Research on Dead-time Free Frequency Measurement Technology Based on TDC

doi: 10.11999/JEIT200807
Funds:  The Strategic Priority Research Program of the Chinese Academy of Sciences (XDB21030200), The Research and Development Program in Key Areas of Guangdong Province (2018B030325001)
  • Received Date: 2020-10-28
  • Rev Recd Date: 2021-02-22
  • Available Online: 2021-03-30
  • Publish Date: 2021-09-16
  • In the fields requiring precise time and frequency measurement and control, high-precision, dead-time free time interval and frequency measurements are highly demanded. TDC (Time to Digital Converter) is commonly adopted in time and frequency measurement. In this paper, a self-developed multi-module time-interval measurement system is built based on the time digital conversion chip TDC-GP21 from ACAM company and the Cyclone IV FPGA chip EP4CE6E22C8N from Altera Company. For each time-interval measurement module, a time-interval measurement resolution as small as 13 ps is achieved. By further duplex operating two such time-interval measurement modules, a dead-time free frequency measurement is realized, the time and frequency measurement system involves three groups, each of which has 3 TDC chips.
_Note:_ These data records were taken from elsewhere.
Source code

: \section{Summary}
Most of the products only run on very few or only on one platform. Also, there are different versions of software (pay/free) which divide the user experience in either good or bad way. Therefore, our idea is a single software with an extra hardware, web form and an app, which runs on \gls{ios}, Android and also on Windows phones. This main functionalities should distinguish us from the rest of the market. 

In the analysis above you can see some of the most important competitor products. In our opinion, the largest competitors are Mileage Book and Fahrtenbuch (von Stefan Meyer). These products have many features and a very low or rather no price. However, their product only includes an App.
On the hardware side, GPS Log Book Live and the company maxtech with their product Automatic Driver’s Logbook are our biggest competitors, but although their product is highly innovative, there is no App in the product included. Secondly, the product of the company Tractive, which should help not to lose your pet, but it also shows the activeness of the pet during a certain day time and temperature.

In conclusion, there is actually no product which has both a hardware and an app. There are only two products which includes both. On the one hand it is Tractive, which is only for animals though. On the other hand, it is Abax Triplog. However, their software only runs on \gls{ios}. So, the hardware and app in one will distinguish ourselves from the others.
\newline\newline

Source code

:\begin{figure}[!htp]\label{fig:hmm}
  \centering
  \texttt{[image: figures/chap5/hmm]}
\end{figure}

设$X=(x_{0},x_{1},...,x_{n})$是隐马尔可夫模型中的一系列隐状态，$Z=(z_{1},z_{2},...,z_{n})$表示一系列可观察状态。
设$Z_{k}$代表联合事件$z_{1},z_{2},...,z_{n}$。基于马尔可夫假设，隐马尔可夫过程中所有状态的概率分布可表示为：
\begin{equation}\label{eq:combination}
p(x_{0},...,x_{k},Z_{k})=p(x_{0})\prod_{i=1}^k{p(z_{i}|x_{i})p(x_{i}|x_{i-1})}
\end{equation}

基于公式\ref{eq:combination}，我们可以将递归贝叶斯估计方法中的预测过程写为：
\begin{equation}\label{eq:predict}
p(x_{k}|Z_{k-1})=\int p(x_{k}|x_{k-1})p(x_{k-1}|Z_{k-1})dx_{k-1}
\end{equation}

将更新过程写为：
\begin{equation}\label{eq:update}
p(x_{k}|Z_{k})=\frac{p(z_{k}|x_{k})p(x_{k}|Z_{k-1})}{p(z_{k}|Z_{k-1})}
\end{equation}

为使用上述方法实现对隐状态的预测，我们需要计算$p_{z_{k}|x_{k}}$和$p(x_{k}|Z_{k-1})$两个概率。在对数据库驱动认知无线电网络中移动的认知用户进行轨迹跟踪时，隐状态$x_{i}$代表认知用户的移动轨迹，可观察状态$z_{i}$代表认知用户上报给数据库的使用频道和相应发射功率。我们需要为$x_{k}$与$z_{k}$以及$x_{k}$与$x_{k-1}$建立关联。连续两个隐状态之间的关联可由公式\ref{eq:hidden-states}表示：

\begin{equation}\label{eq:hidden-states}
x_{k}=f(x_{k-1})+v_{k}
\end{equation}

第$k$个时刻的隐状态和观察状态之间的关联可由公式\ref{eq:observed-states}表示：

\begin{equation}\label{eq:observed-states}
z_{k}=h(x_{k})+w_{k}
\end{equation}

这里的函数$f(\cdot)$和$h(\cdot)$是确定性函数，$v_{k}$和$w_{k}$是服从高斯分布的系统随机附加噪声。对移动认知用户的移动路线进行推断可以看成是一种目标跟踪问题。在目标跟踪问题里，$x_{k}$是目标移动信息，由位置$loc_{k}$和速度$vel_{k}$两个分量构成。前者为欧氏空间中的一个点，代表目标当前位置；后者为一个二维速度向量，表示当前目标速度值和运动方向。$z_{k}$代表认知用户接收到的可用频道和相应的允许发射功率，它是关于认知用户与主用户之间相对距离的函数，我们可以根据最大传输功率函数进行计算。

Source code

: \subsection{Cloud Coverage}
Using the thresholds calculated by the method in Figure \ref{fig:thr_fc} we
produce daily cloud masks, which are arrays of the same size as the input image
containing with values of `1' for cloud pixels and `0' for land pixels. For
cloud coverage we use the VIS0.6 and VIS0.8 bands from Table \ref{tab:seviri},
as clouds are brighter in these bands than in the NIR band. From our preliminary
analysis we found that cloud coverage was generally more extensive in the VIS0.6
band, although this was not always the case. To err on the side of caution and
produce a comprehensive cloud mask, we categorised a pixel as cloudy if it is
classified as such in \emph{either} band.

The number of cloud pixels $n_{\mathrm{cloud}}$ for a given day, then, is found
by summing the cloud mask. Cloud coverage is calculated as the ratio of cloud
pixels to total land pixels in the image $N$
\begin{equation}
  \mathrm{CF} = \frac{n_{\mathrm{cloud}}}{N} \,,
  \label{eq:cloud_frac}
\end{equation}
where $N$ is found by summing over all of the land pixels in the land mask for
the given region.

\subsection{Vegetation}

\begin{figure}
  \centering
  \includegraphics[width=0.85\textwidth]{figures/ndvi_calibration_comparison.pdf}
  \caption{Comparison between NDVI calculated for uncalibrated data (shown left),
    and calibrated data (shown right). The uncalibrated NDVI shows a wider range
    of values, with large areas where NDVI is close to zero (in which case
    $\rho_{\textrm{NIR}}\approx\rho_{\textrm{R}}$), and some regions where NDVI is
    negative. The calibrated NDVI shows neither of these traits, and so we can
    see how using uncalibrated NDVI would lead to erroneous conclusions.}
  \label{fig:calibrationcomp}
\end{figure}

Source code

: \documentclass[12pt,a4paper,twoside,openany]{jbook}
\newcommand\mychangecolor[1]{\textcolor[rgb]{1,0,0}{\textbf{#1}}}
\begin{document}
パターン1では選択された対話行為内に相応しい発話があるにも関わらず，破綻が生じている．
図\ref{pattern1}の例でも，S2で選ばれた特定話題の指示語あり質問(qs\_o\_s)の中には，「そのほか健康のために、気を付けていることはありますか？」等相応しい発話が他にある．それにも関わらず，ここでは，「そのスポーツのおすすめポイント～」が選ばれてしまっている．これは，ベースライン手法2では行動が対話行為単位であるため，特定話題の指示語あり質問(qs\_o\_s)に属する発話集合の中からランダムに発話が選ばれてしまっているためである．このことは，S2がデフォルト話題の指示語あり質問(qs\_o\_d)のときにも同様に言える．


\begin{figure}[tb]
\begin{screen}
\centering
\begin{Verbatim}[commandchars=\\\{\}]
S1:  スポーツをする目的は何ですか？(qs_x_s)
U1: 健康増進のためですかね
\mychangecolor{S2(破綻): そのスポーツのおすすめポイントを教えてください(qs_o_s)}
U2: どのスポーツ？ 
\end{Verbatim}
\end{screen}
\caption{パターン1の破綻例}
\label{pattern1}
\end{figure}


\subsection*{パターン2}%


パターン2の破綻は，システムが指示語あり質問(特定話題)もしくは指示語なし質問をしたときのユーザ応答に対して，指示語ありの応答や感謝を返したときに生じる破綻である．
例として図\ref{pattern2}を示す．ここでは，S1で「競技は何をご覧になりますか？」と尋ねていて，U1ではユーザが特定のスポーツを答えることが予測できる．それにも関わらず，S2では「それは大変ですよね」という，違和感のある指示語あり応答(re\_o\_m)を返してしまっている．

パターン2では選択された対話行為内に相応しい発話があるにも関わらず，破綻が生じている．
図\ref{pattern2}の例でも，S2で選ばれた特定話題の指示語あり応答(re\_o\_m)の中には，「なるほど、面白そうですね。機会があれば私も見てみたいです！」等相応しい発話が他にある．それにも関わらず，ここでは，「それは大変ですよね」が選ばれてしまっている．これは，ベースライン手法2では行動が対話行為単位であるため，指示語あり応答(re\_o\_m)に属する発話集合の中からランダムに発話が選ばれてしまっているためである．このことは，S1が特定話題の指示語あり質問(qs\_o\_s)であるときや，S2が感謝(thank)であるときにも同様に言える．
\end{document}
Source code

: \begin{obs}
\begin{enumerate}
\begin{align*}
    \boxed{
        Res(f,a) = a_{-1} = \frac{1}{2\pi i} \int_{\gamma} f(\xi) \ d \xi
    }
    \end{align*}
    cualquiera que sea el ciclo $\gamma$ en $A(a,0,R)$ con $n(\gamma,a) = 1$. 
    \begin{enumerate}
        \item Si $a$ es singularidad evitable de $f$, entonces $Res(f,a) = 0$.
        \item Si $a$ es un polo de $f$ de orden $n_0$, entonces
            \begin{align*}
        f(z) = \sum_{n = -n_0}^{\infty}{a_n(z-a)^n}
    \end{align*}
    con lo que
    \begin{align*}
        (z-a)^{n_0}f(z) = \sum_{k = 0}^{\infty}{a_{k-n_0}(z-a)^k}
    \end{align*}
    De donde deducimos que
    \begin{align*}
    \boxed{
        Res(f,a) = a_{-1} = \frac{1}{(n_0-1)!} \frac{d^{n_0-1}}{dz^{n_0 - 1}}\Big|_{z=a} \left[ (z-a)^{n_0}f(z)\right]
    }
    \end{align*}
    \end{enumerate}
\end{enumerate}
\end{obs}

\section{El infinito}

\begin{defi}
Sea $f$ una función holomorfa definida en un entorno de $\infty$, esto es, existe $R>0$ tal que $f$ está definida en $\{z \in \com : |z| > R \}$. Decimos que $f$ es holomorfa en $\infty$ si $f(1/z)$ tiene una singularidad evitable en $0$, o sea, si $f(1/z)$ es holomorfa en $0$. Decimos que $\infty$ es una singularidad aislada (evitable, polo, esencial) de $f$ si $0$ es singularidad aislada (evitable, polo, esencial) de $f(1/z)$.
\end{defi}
By averaging the measurement results of three TDC chips in each group, a frequency instability reaches $ 1.1\times {10}^{-11} $@ 1s and $ 5.6\times {10}^{-15} $@10000 s. This result shows that this self-developed apparatus approaches the performance of the commercial K+K FXE frequency counter. Due to its advantages of small size, no calibration and low cost, this apparatus can be widely used in applications that require high-precision time interval and precise frequency measurements.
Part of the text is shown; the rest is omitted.